Наказ Шелудяка был исполнен: Астрахань очищена от опасных людей. На другой день после убийства Иосифа и князя Львова воры написали запись и силою заставили духовенство приложить к ней руки за себя и за детей духовных: обязывались стоять против бояр и изменников и умирать друг за друга. Но запись не помогла. Федька Шелудяк в июне доплыл до Симбирска, но это важное место успели уже защитить: здесь сидел старый наш знакомый, перебравшийся, подобно другим воеводам, с запада на восток, боярин Петр Васильевич Шереметев. Воры были отбиты и завели переписку с Шереметевым, обещаясь принести повинную: Шереметев отвечал им, что пошлет к великому государю за указом, воры отступили в Самару дожидаться этого указа. Этот поступок Шереметева с шайкою воров, более не опасною, не понравился в Москве, особенно когда там прочли подлинные воровские грамоты к воеводе. В Симбирск явился стольник князь Волконский с похвалою Шереметеву за его подвиги против воров и вместе с выговором: «Ты прислал к великому государю воровские письма, но писаны они не так, как виновные добивают челом и милости просят; да они же. воры, написали, будто у великого государя есть бояре-изменники: князь Юрий Алексеевич Долгорукий и Богдан Матвеевич Хитрово; написали и другие многие затейные дела. Ты на их воровские письма писал к ним памяти, где в начале писано: по указу великого государя, и иное многое писано в тех памятях, чего к ним, ворам, писать не довелось, и печатаны памяти печатью Симбирского города.
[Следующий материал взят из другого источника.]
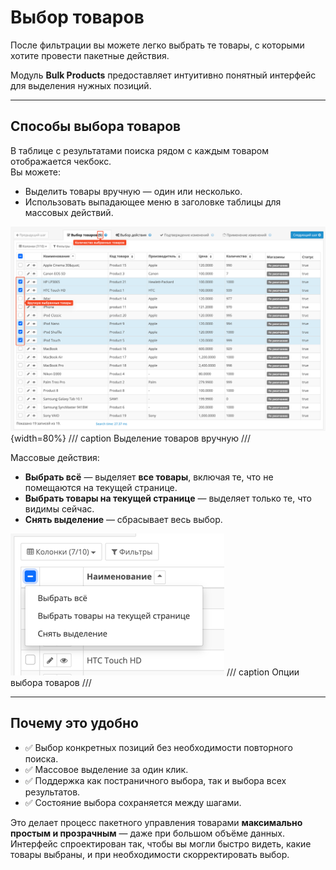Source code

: # Выбор товаров

После фильтрации вы можете легко выбрать те товары, с которыми хотите провести пакетные действия.

Модуль **Bulk Products** предоставляет интуитивно понятный интерфейс для выделения нужных позиций.

---

## Способы выбора товаров

В таблице с результатами поиска рядом с каждым товаром отображается чекбокс.  
Вы можете:

- Выделить товары вручную — один или несколько.
- Использовать выпадающее меню в заголовке таблицы для массовых действий.

![Выделение товаров вручную](img.png){width=80%}
/// caption
Выделение товаров вручную
///

Массовые действия:

- **Выбрать всё** — выделяет **все товары**, включая те, что не помещаются на текущей странице.
- **Выбрать товары на текущей странице** — выделяет только те, что видимы сейчас.
- **Снять выделение** — сбрасывает весь выбор.

![Опции выбора товаров.png](img_1.png)
/// caption
Опции выбора товаров
///

---

## Почему это удобно

- ✅ Выбор конкретных позиций без необходимости повторного поиска.
- ✅ Массовое выделение за один клик.
- ✅ Поддержка как постраничного выбора, так и выбора всех результатов.
- ✅ Состояние выбора сохраняется между шагами.

Это делает процесс пакетного управления товарами **максимально простым и прозрачным** — даже при большом объёме данных.  
Интерфейс спроектирован так, чтобы вы могли быстро видеть, какие товары выбраны, и при необходимости скорректировать выбор.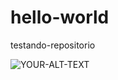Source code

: # hello-world

testando-repositorio

<picture>
 <source media="(prefers-color-scheme: dark)" srcset="https://github.com/settings/appearance">
 <source media="(prefers-color-scheme: light)" srcset="https://github.com/settings/appearance">
 <img alt="YOUR-ALT-TEXT" src="YOUR-DEFAULT-IMAGE">
</picture>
Тебе, боярину, с такими ворами переписываться не довелось; а у великого государя бояр-изменников никого нет, служат великому государю верно. Ты пишешь, что воры пошли на Самару и ждут там государева указа: и то знатно, что своими письмами воров остановили и учинили это не гораздо».
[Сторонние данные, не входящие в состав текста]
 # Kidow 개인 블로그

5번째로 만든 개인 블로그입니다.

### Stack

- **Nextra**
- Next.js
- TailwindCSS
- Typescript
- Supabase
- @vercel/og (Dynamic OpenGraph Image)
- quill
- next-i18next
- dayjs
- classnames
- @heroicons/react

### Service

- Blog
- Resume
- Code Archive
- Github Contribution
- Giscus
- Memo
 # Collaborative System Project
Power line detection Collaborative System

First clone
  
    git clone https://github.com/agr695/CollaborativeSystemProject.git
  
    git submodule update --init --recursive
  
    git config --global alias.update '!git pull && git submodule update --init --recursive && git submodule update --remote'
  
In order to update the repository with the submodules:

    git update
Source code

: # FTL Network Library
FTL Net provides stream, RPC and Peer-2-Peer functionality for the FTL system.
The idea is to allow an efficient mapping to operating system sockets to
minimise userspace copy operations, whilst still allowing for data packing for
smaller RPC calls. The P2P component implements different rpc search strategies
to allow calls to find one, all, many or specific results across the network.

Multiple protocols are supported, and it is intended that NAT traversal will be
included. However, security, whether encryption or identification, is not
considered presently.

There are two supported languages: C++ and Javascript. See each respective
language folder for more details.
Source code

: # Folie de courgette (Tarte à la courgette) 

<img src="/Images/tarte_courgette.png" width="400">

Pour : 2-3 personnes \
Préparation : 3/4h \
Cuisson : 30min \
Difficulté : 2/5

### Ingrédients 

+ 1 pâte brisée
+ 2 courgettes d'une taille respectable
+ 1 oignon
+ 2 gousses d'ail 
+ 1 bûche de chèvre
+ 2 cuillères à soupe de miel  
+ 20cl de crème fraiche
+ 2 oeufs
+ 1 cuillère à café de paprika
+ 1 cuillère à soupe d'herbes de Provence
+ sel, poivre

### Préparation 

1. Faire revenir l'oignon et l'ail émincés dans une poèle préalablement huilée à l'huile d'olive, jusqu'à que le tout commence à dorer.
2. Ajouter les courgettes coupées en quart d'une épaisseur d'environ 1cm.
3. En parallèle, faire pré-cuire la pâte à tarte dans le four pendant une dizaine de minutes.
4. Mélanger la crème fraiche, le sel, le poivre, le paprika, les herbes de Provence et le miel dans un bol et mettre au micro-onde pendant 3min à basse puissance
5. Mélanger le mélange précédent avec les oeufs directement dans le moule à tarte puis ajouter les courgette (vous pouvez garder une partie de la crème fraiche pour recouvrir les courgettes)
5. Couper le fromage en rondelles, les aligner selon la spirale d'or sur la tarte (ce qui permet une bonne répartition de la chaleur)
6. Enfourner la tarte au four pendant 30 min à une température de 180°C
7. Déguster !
Воры, видя, что милостивой царской грамоты к ним не приходит, разбежались с Самары каждый в свой город, а Федька Шелудяк с астраханцами поплыл в Астрахань, где принял главное начальство после Уса, умершего червивою болезнью. Но следом плыли к Астрахани государевы люди с воеводою боярином Иваном Богдановичем Милославским. В конце августа суда Милославского показались в виду Астрахани: воры отправились было против него на стругах, чтоб не пропустить к городу: но боярин отбил их, пристал к берегу и построил себе земляной город на устье реки Болды. Отсюда несколько раз посылал он уговаривать астраханцев и донских козаков к сдаче, обещая государеву милость; «они же, яко дикие зверие, ни мало внимаху». Козаки не ограничились только обороною: атаман Алешка Каторжный стал со своим отрядом на нагорной стороне, чтоб мешать сообщению Милославского с Верхом, козаки решились напасть даже на самый стан Милославского, но были отбиты. 12 сентября боярин велел сделать земляной городок и на нагорной стороне, на речке Соленой, против своего стана, Шелудяк и Каторжный немедленно напали на новый городок, но были поражены наголову.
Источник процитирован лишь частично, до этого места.